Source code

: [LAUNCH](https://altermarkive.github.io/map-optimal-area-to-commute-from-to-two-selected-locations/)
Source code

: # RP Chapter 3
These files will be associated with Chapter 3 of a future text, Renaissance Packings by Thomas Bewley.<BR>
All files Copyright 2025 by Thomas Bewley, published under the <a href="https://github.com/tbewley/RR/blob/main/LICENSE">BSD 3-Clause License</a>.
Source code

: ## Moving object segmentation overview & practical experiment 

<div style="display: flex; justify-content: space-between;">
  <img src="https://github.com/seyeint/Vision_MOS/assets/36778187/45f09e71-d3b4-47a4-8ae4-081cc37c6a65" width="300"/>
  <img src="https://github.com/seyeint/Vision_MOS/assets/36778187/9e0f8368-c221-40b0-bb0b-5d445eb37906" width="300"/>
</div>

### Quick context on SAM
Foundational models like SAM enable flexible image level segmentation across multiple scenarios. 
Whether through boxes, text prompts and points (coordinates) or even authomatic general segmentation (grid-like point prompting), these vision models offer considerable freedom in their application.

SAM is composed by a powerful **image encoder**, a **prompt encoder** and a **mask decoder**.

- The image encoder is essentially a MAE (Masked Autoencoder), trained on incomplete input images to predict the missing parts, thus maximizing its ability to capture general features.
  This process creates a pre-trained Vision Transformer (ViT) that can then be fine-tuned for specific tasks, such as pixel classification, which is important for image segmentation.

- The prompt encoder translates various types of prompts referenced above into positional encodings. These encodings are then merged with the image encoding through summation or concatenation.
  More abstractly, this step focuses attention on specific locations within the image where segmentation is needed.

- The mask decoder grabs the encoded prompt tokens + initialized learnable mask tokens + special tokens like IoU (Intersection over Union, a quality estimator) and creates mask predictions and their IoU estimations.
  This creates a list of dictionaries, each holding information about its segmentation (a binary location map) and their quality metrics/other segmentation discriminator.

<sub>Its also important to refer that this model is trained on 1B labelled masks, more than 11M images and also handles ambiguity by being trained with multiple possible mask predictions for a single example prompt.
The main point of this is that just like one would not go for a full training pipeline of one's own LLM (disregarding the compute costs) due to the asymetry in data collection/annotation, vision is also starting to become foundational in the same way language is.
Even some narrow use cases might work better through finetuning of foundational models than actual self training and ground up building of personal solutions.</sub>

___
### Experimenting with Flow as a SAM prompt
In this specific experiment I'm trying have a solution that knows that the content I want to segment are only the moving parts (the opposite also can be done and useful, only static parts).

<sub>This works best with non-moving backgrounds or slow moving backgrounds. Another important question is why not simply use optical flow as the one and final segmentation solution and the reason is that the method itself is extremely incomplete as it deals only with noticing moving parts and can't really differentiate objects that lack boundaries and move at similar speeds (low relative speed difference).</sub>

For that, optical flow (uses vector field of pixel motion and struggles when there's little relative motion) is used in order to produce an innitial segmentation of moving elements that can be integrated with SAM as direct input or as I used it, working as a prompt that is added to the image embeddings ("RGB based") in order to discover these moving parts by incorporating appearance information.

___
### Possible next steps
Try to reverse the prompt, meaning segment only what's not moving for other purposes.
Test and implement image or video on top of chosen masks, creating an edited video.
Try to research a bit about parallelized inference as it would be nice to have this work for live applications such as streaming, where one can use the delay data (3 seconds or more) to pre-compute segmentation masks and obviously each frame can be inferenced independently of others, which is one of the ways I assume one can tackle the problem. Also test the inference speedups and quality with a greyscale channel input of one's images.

*REQUIRED WORK:*
Report every line of the records that contains the word "data".

*ANSWER TO THE PROBLEM:*
The main point of this is that just like one would not go for a full training pipeline of one's own LLM (disregarding the compute costs) due to the asymetry in data collection/annotation, vision is also starting to become foundational in the same way language is.
Try to research a bit about parallelized inference as it would be nice to have this work for live applications such as streaming, where one can use the delay data (3 seconds or more) to pre-compute segmentation masks and obviously each frame can be inferenced independently of others, which is one of the ways I assume one can tackle the problem. Also test the inference speedups and quality with a greyscale channel input of one's images.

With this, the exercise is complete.